Exercise aim: Go over the records and copy every line with the string "additional".

Data shown:
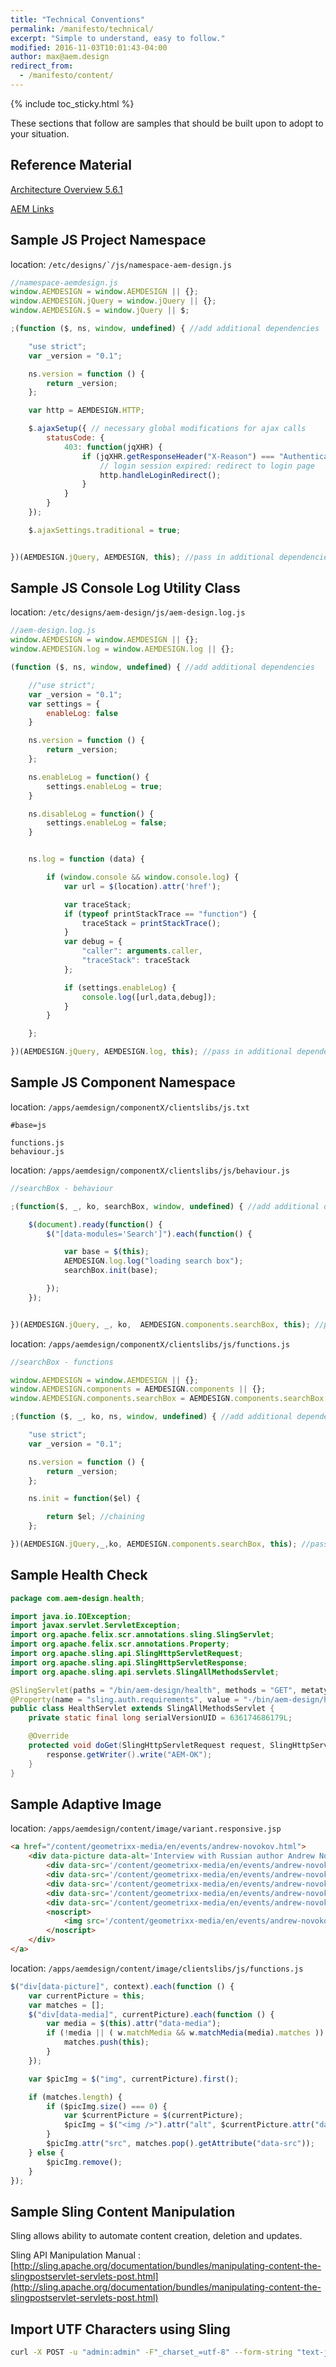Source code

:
 ```yaml
---
title: "Technical Conventions"
permalink: /manifesto/technical/
excerpt: "Simple to understand, easy to follow."
modified: 2016-11-03T10:01:43-04:00
author: max@aem.design
redirect_from:
  - /manifesto/content/
---
```


{% include toc_sticky.html %}

These sections that follow are samples that should be built upon to adopt to your situation.

## Reference Material

[Architecture Overview 5.6.1](https://docs.adobe.com/docs/en/cq/5-6-1/exploring/architecture-overview.html)

[AEM Links](https://github.com/paulrohrbeck/aem-links)

## Sample JS Project Namespace

location: ```/etc/designs/`/js/namespace-aem-design.js```

```javascript
//namespace-aemdesign.js
window.AEMDESIGN = window.AEMDESIGN || {};
window.AEMDESIGN.jQuery = window.jQuery || {};
window.AEMDESIGN.$ = window.jQuery || $;

;(function ($, ns, window, undefined) { //add additional dependencies

    "use strict";
    var _version = "0.1";

    ns.version = function () {
        return _version;
    };

    var http = AEMDESIGN.HTTP;

    $.ajaxSetup({ // necessary global modifications for ajax calls
        statusCode: {
            403: function(jqXHR) {
                if (jqXHR.getResponseHeader("X-Reason") === "Authentication Failed") {
                    // login session expired: redirect to login page
                    http.handleLoginRedirect();
                }
            }
        }
    });

    $.ajaxSettings.traditional = true;


})(AEMDESIGN.jQuery, AEMDESIGN, this); //pass in additional dependencies
```

## Sample JS Console Log Utility Class

location: ```/etc/designs/aem-design/js/aem-design.log.js```

```javascript
//aem-design.log.js
window.AEMDESIGN = window.AEMDESIGN || {};
window.AEMDESIGN.log = window.AEMDESIGN.log || {};

(function ($, ns, window, undefined) { //add additional dependencies

    //"use strict";
    var _version = "0.1";
    var settings = {
        enableLog: false
    }

    ns.version = function () {
        return _version;
    };

    ns.enableLog = function() {
        settings.enableLog = true;
    }

    ns.disableLog = function() {
        settings.enableLog = false;
    }


    ns.log = function (data) {

        if (window.console && window.console.log) {
            var url = $(location).attr('href');

            var traceStack;
            if (typeof printStackTrace == "function") {
                traceStack = printStackTrace();
            }
            var debug = {
                "caller": arguments.caller,
                "traceStack": traceStack
            };

            if (settings.enableLog) {
                console.log([url,data,debug]);
            }
        }

    };

})(AEMDESIGN.jQuery, AEMDESIGN.log, this); //pass in additional dependencies
```


## Sample JS Component Namespace

location: ```/apps/aemdesign/componentX/clientslibs/js.txt```

```text
#base=js

functions.js
behaviour.js
```


location: ```/apps/aemdesign/componentX/clientslibs/js/behaviour.js```

```javascript
//searchBox - behaviour

;(function($, _, ko, searchBox, window, undefined) { //add additional dependencies

    $(document).ready(function() {
        $("[data-modules='Search']").each(function() {

            var base = $(this);
            AEMDESIGN.log.log("loading search box");
            searchBox.init(base);

        });
    });


})(AEMDESIGN.jQuery, _, ko,  AEMDESIGN.components.searchBox, this); //pass in additional dependencies
```


location: ```/apps/aemdesign/componentX/clientslibs/js/functions.js```

```javascript
//searchBox - functions

window.AEMDESIGN = window.AEMDESIGN || {};
window.AEMDESIGN.components = AEMDESIGN.components || {};
window.AEMDESIGN.components.searchBox = AEMDESIGN.components.searchBox || {};

;(function ($, _, ko, ns, window, undefined) { //add additional dependencies

    "use strict";
    var _version = "0.1";

    ns.version = function () {
        return _version;
    };

    ns.init = function($el) {

        return $el; //chaining
    };

})(AEMDESIGN.jQuery,_,ko, AEMDESIGN.components.searchBox, this); //pass in additional dependencies
```

## Sample Health Check

```java
package com.aem-design.health;

import java.io.IOException;
import javax.servlet.ServletException;
import org.apache.felix.scr.annotations.sling.SlingServlet;
import org.apache.felix.scr.annotations.Property;
import org.apache.sling.api.SlingHttpServletRequest;
import org.apache.sling.api.SlingHttpServletResponse;
import org.apache.sling.api.servlets.SlingAllMethodsServlet;

@SlingServlet(paths = "/bin/aem-design/health", methods = "GET", metatype = true)
@Property(name = "sling.auth.requirements", value = "-/bin/aem-design/health", propertyPrivate = true)
public class HealthServlet extends SlingAllMethodsServlet {
    private static final long serialVersionUID = 636174686179L;

    @Override
    protected void doGet(SlingHttpServletRequest request, SlingHttpServletResponse response) throws ServletException, IOException {
        response.getWriter().write("AEM-OK");
    }
}
```

## Sample Adaptive Image

location: ```/apps/aemdesign/content/image/variant.responsive.jsp```

```html
<a href="/content/geometrixx-media/en/events/andrew-novokov.html">
    <div data-picture data-alt='Interview with Russian author Andrew Novokov'>
        <div data-src='/content/geometrixx-media/en/events/andrew-novokov.image.370.150.medium.jpg' data-media="(min-width: 1px)"></div>
        <div data-src='/content/geometrixx-media/en/events/andrew-novokov.image.480.190.medium.jpg' data-media="(min-width: 480px)"></div>
        <div data-src='/content/geometrixx-media/en/events/andrew-novokov.image.770.300.medium.jpg' data-media="(min-width: 768px)"></div>
        <div data-src='/content/geometrixx-media/en/events/andrew-novokov.image.940.340.high.jpg'   data-media="(min-width: 980px)"></div>
        <div data-src='/content/geometrixx-media/en/events/andrew-novokov.image.1170.400.high.jpg'  data-media="(min-width: 1199px)"></div>
        <noscript>
            <img src='/content/geometrixx-media/en/events/andrew-novokov.image.370.150.low.jpg' alt='Interview with Russian author Andrew Novokov'>
        </noscript>
    </div>
</a>
```

location: ```/apps/aemdesign/content/image/clientslibs/js/functions.js```

```javascript
$("div[data-picture]", context).each(function () {
    var currentPicture = this;
    var matches = [];
    $("div[data-media]", currentPicture).each(function () {
        var media = $(this).attr("data-media");
        if (!media || ( w.matchMedia && w.matchMedia(media).matches )) {
            matches.push(this);
        }
    });

    var $picImg = $("img", currentPicture).first();

    if (matches.length) {
        if ($picImg.size() === 0) {
            var $currentPicture = $(currentPicture);
            $picImg = $("<img />").attr("alt", $currentPicture.attr("data-alt")).appendTo($currentPicture);
        }
        $picImg.attr("src", matches.pop().getAttribute("data-src"));
    } else {
        $picImg.remove();
    }
});
```

## Sample Sling Content Manipulation

Sling allows ability to automate content creation, deletion and updates.

Sling API Manipulation Manual : [http://sling.apache.org/documentation/bundles/manipulating-content-the-slingpostservlet-servlets-post.html](http://sling.apache.org/documentation/bundles/manipulating-content-the-slingpostservlet-servlets-post.html)

## Import UTF Characters using Sling

``` bash
curl -X POST -u "admin:admin" -F"_charset_=utf-8" --form-string "text-ja=あなたが喜んで学ぶならば、誰かが喜んで教えるでしょう！。" http://localhost:4502/content/testpage/jcr:content/par/label
```
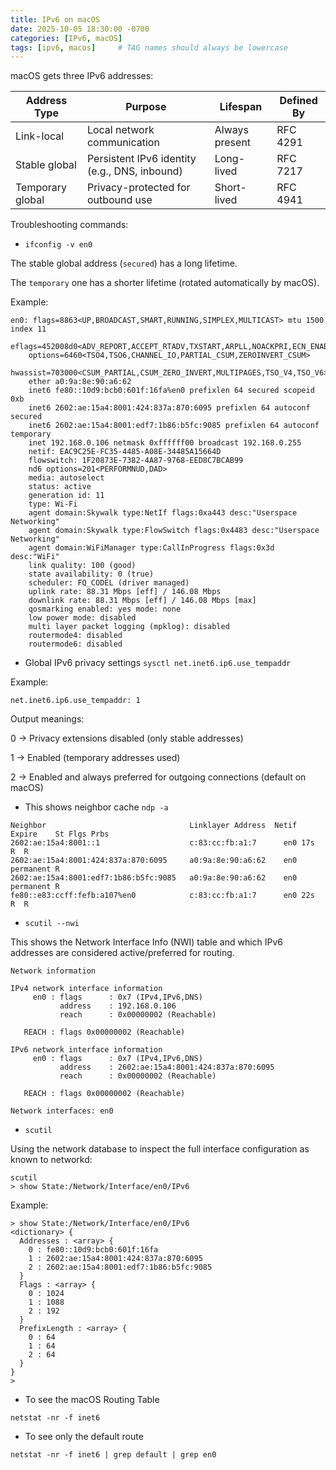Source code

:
 ```yaml
---
title: IPv6 on macOS
date: 2025-10-05 18:30:00 -0700
categories: [IPv6, macOS]
tags: [ipv6, macos]     # TAG names should always be lowercase
---
```


macOS gets three IPv6 addresses:

|   Address Type   |                    Purpose                    |    Lifespan    | Defined By |
|------------------|-----------------------------------------------|----------------|------------|
| Link-local       | Local network communication                   | Always present | RFC 4291   |
| Stable global    | Persistent IPv6 identity (e.g., DNS, inbound) | Long-lived     | RFC 7217   |
| Temporary global | Privacy-protected for outbound use            | Short-lived    | RFC 4941   |

Troubleshooting commands:

- `ifconfig -v en0`

The stable global address (`secured`) has a long lifetime.

The `temporary` one has a shorter lifetime (rotated automatically by macOS).

Example:

```
en0: flags=8863<UP,BROADCAST,SMART,RUNNING,SIMPLEX,MULTICAST> mtu 1500 index 11
	eflags=452008d0<ADV_REPORT,ACCEPT_RTADV,TXSTART,ARPLL,NOACKPRI,ECN_ENABLE,CHANNEL_DRV,FASTLN_ON>
	options=6460<TSO4,TSO6,CHANNEL_IO,PARTIAL_CSUM,ZEROINVERT_CSUM>
	hwassist=703000<CSUM_PARTIAL,CSUM_ZERO_INVERT,MULTIPAGES,TSO_V4,TSO_V6>
	ether a0:9a:8e:90:a6:62
	inet6 fe80::10d9:bcb0:601f:16fa%en0 prefixlen 64 secured scopeid 0xb
	inet6 2602:ae:15a4:8001:424:837a:870:6095 prefixlen 64 autoconf secured
	inet6 2602:ae:15a4:8001:edf7:1b86:b5fc:9085 prefixlen 64 autoconf temporary
	inet 192.168.0.106 netmask 0xffffff00 broadcast 192.168.0.255
	netif: EAC9C25E-FC35-4485-A08E-34485A15664D
	flowswitch: 1F20873E-7382-4A87-9768-EED8C7BCAB99
	nd6 options=201<PERFORMNUD,DAD>
	media: autoselect
	status: active
	generation id: 11
	type: Wi-Fi
	agent domain:Skywalk type:NetIf flags:0xa443 desc:"Userspace Networking"
	agent domain:Skywalk type:FlowSwitch flags:0x4483 desc:"Userspace Networking"
	agent domain:WiFiManager type:CallInProgress flags:0x3d desc:"WiFi"
	link quality: 100 (good)
	state availability: 0 (true)
	scheduler: FQ_CODEL (driver managed)
	uplink rate: 88.31 Mbps [eff] / 146.08 Mbps
	downlink rate: 88.31 Mbps [eff] / 146.08 Mbps [max]
	qosmarking enabled: yes mode: none
	low power mode: disabled
	multi layer packet logging (mpklog): disabled
	routermode4: disabled
	routermode6: disabled
```

- Global IPv6 privacy settings `sysctl net.inet6.ip6.use_tempaddr`

Example:

```
net.inet6.ip6.use_tempaddr: 1
```

Output meanings:

0 → Privacy extensions disabled (only stable addresses)

1 → Enabled (temporary addresses used)

2 → Enabled and always preferred for outgoing connections (default on macOS)

- This shows neighbor cache `ndp -a`

```
Neighbor                                Linklayer Address  Netif Expire    St Flgs Prbs
2602:ae:15a4:8001::1                    c:83:cc:fb:a1:7      en0 17s       R  R
2602:ae:15a4:8001:424:837a:870:6095     a0:9a:8e:90:a6:62    en0 permanent R
2602:ae:15a4:8001:edf7:1b86:b5fc:9085   a0:9a:8e:90:a6:62    en0 permanent R
fe80::e83:ccff:fefb:a107%en0            c:83:cc:fb:a1:7      en0 22s       R  R
```

- `scutil --nwi`

This shows the Network Interface Info (NWI) table and which IPv6 addresses are considered active/preferred for routing.


```
Network information

IPv4 network interface information
     en0 : flags      : 0x7 (IPv4,IPv6,DNS)
           address    : 192.168.0.106
           reach      : 0x00000002 (Reachable)

   REACH : flags 0x00000002 (Reachable)

IPv6 network interface information
     en0 : flags      : 0x7 (IPv4,IPv6,DNS)
           address    : 2602:ae:15a4:8001:424:837a:870:6095
           reach      : 0x00000002 (Reachable)

   REACH : flags 0x00000002 (Reachable)

Network interfaces: en0
```

- `scutil`

Using the network database to inspect the full interface configuration as known to networkd:

```
scutil
> show State:/Network/Interface/en0/IPv6
```

Example:

```
> show State:/Network/Interface/en0/IPv6
<dictionary> {
  Addresses : <array> {
    0 : fe80::10d9:bcb0:601f:16fa
    1 : 2602:ae:15a4:8001:424:837a:870:6095
    2 : 2602:ae:15a4:8001:edf7:1b86:b5fc:9085
  }
  Flags : <array> {
    0 : 1024
    1 : 1088
    2 : 192
  }
  PrefixLength : <array> {
    0 : 64
    1 : 64
    2 : 64
  }
}
>
```

- To see the macOS Routing Table

```
netstat -nr -f inet6
```

- To see only the default route

```
netstat -nr -f inet6 | grep default | grep en0
```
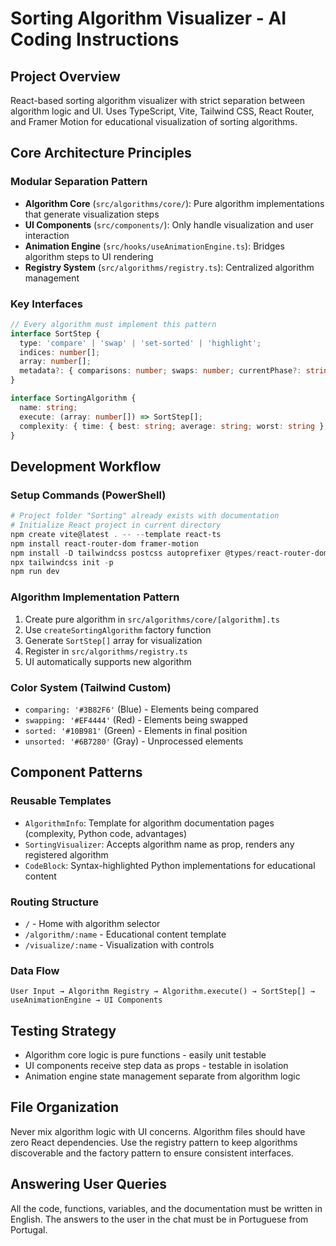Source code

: # Sorting Algorithm Visualizer - AI Coding Instructions

## Project Overview
React-based sorting algorithm visualizer with strict separation between algorithm logic and UI. Uses TypeScript, Vite, Tailwind CSS, React Router, and Framer Motion for educational visualization of sorting algorithms.

## Core Architecture Principles

### Modular Separation Pattern
- **Algorithm Core** (`src/algorithms/core/`): Pure algorithm implementations that generate visualization steps
- **UI Components** (`src/components/`): Only handle visualization and user interaction  
- **Animation Engine** (`src/hooks/useAnimationEngine.ts`): Bridges algorithm steps to UI rendering
- **Registry System** (`src/algorithms/registry.ts`): Centralized algorithm management

### Key Interfaces
```typescript
// Every algorithm must implement this pattern
interface SortStep {
  type: 'compare' | 'swap' | 'set-sorted' | 'highlight';
  indices: number[];
  array: number[];
  metadata?: { comparisons: number; swaps: number; currentPhase?: string };
}

interface SortingAlgorithm {
  name: string;
  execute: (array: number[]) => SortStep[];
  complexity: { time: { best: string; average: string; worst: string }; space: string };
}
```

## Development Workflow

### Setup Commands (PowerShell)
```powershell
# Project folder "Sorting" already exists with documentation
# Initialize React project in current directory
npm create vite@latest . -- --template react-ts
npm install react-router-dom framer-motion
npm install -D tailwindcss postcss autoprefixer @types/react-router-dom
npx tailwindcss init -p
npm run dev
```

### Algorithm Implementation Pattern
1. Create pure algorithm in `src/algorithms/core/[algorithm].ts`
2. Use `createSortingAlgorithm` factory function
3. Generate `SortStep[]` array for visualization
4. Register in `src/algorithms/registry.ts`
5. UI automatically supports new algorithm

### Color System (Tailwind Custom)
- `comparing: '#3B82F6'` (Blue) - Elements being compared
- `swapping: '#EF4444'` (Red) - Elements being swapped
- `sorted: '#10B981'` (Green) - Elements in final position
- `unsorted: '#6B7280'` (Gray) - Unprocessed elements

## Component Patterns

### Reusable Templates
- `AlgorithmInfo`: Template for algorithm documentation pages (complexity, Python code, advantages)
- `SortingVisualizer`: Accepts algorithm name as prop, renders any registered algorithm
- `CodeBlock`: Syntax-highlighted Python implementations for educational content

### Routing Structure
- `/` - Home with algorithm selector
- `/algorithm/:name` - Educational content template
- `/visualize/:name` - Visualization with controls

### Data Flow
```
User Input → Algorithm Registry → Algorithm.execute() → SortStep[] → useAnimationEngine → UI Components
```

## Testing Strategy
- Algorithm core logic is pure functions - easily unit testable
- UI components receive step data as props - testable in isolation
- Animation engine state management separate from algorithm logic

## File Organization
Never mix algorithm logic with UI concerns. Algorithm files should have zero React dependencies. Use the registry pattern to keep algorithms discoverable and the factory pattern to ensure consistent interfaces.

## Answering User Queries
All the code, functions, variables, and the documentation must be written in English.
The answers to the user in the chat must be in Portuguese from Portugal.
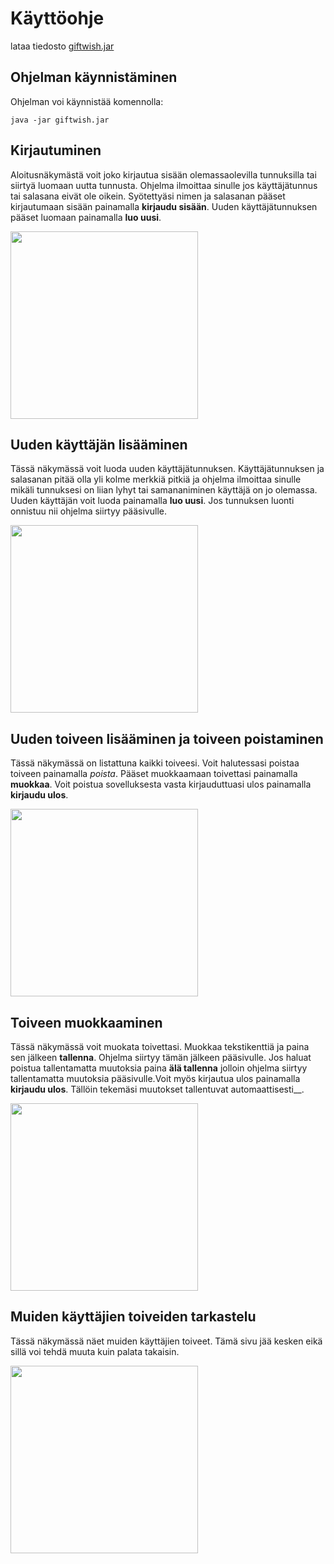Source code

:# Käyttöohje

lataa tiedosto [giftwish.jar]()

## Ohjelman käynnistäminen

Ohjelman voi käynnistää komennolla:

```
java -jar giftwish.jar
```

## Kirjautuminen
Aloitusnäkymästä voit joko kirjautua sisään olemassaolevilla tunnuksilla tai siirtyä luomaan uutta tunnusta. Ohjelma ilmoittaa sinulle jos käyttäjätunnus tai salasana eivät ole oikein.
Syötettyäsi nimen ja salasanan pääset kirjautumaan sisään painamalla __kirjaudu sisään__.
Uuden käyttäjätunnuksen pääset luomaan painamalla __luo uusi__.

<img src="https://github.com/NooraVino/ot-harjoitustyo/blob/master/GiftWish/Dokumentointi/arkkitehtuuri/kirjautuminen.png" width="300">

## Uuden käyttäjän lisääminen
Tässä näkymässä voit luoda uuden käyttäjätunnuksen. Käyttäjätunnuksen ja salasanan pitää olla yli kolme merkkiä pitkiä ja ohjelma ilmoittaa sinulle mikäli tunnuksesi on liian lyhyt tai samananiminen käyttäjä on jo olemassa. Uuden käyttäjän voit luoda painamalla __luo uusi__. Jos tunnuksen luonti onnistuu nii ohjelma siirtyy pääsivulle.

<img src="https://github.com/NooraVino/ot-harjoitustyo/blob/master/GiftWish/Dokumentointi/arkkitehtuuri/uusi_kayttaja.png" width="300">

## Uuden toiveen lisääminen ja toiveen poistaminen
Tässä näkymässä on listattuna kaikki toiveesi. Voit halutessasi poistaa toiveen painamalla _poista_. Pääset muokkaamaan toivettasi painamalla __muokkaa__. Voit poistua sovelluksesta vasta kirjauduttuasi ulos painamalla __kirjaudu ulos__.

<img src="https://github.com/NooraVino/ot-harjoitustyo/blob/master/GiftWish/Dokumentointi/arkkitehtuuri/pääsivu.png" width="300">

## Toiveen muokkaaminen
Tässä näkymässä voit muokata toivettasi. Muokkaa tekstikenttiä ja paina sen jälkeen __tallenna__. Ohjelma siirtyy tämän jälkeen pääsivulle. Jos haluat poistua tallentamatta muutoksia paina __älä tallenna__ jolloin ohjelma siirtyy tallentamatta muutoksia pääsivulle.Voit myös kirjautua ulos painamalla __kirjaudu ulos__. Tällöin tekemäsi muutokset tallentuvat automaattisesti__.

<img src="https://github.com/NooraVino/ot-harjoitustyo/blob/master/GiftWish/Dokumentointi/arkkitehtuuri/muokkaus_sivu.png" width="300">

## Muiden käyttäjien toiveiden tarkastelu
Tässä näkymässä näet muiden käyttäjien toiveet. Tämä sivu jää kesken eikä sillä voi tehdä muuta kuin palata takaisin.

<img src="https://github.com/NooraVino/ot-harjoitustyo/blob/master/GiftWish/Dokumentointi/arkkitehtuuri/muiden_toiveet.png" width="300">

Response to this exercise:
;(function ($, ns, window, undefined) { //add additional dependencies
})(AEMDESIGN.jQuery, AEMDESIGN, this); //pass in additional dependencies
(function ($, ns, window, undefined) { //add additional dependencies
})(AEMDESIGN.jQuery, AEMDESIGN.log, this); //pass in additional dependencies
;(function($, _, ko, searchBox, window, undefined) { //add additional dependencies
})(AEMDESIGN.jQuery, _, ko,  AEMDESIGN.components.searchBox, this); //pass in additional dependencies
;(function ($, _, ko, ns, window, undefined) { //add additional dependencies
})(AEMDESIGN.jQuery,_,ko, AEMDESIGN.components.searchBox, this); //pass in additional dependencies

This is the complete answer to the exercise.